The crypto and stock markets had a pretty good morning—and a not-so-great afternoon.

The Dow Jones Industrial Average has given up roughly 900 points from this morning as Wall Street continues to examine the effects of the coronavirus pandemic.

The cryptocurrency market has also experienced a relatively small (for crypto) but not insignificant dip. Since this morning, crypto has shed roughly $5 billion in total market cap.


Bitcoin—which was trading above $7,300 earlier today —has since taken a $200 dive and is now trading for $7,100. Ethereum has fallen from $170 this morning to about $166, though Ripple’s XRP leads the industry’s top three after shooting up to $0.19 from yesterday’s $0.17 per coin mark.

The coronavirus outbreak continues to wreak havoc throughout the world, but is currently having a disproportionately large impact in the United States. In New York, Governor Andrew Cuomo today reported the largest one-day death toll his state has witnessed, according to CNBC. Overall hospitalizations, however, are down, he said.

By contrast, Europe is seeing a light begin to form at the end of its tunnel. Various countries are now lifting their lockdowns and experiencing fewer deaths from the virus. Denmark, for example, is planning to reopen its schools and daycare centers by mid-April, though some restrictions—such as no gatherings of more than 10 people—will remain in place until May.

In Austria, cities like Tyrol—an alpine ski resort that was one of the first to report coronavirus cases—have lifted their quarantine orders, while the lockdown in Wuhan, China—where the virus allegedly originated—has also come to an end.

Hope for America stems from news that India will permit limited exports of a drug known as hydroxychloroquine.
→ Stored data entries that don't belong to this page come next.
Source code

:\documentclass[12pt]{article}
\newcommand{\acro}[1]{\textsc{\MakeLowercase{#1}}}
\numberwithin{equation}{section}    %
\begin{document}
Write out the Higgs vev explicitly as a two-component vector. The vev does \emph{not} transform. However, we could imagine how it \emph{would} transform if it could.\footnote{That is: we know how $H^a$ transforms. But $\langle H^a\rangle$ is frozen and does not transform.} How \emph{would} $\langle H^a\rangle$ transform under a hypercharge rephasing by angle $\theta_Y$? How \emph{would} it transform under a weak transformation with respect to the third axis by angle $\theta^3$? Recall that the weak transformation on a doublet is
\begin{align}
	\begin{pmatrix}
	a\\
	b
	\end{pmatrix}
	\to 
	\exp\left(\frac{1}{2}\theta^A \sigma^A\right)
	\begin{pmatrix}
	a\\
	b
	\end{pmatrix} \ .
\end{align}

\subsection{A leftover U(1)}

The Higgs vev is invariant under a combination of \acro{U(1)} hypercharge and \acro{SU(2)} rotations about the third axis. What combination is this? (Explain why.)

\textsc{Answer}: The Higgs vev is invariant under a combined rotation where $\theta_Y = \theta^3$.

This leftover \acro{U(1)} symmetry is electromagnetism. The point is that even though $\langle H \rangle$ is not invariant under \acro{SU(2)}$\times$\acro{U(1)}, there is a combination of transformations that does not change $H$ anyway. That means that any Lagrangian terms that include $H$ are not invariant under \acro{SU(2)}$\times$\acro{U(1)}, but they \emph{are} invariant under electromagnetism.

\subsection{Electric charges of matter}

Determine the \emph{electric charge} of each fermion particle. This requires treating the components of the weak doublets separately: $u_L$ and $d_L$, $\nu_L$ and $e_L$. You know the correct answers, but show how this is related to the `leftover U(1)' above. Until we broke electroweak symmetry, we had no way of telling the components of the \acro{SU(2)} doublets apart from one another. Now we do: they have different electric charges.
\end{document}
Typically used to fight malaria, President Donald Trump has praised the drug as a potential means of defeating the current pandemic, though doctors are unsure.


In addition, the $1,200 stimulus checks Americans are set to receive could arrive in people’s mailboxes either this week or next, according to Larry Kudlow of the U.S. Economic Council. The hope for the economy at large is that the market will react positively once US residents, many of them laid off or furloughed as a result of lockdowns and quarantines, have a little money in their pockets.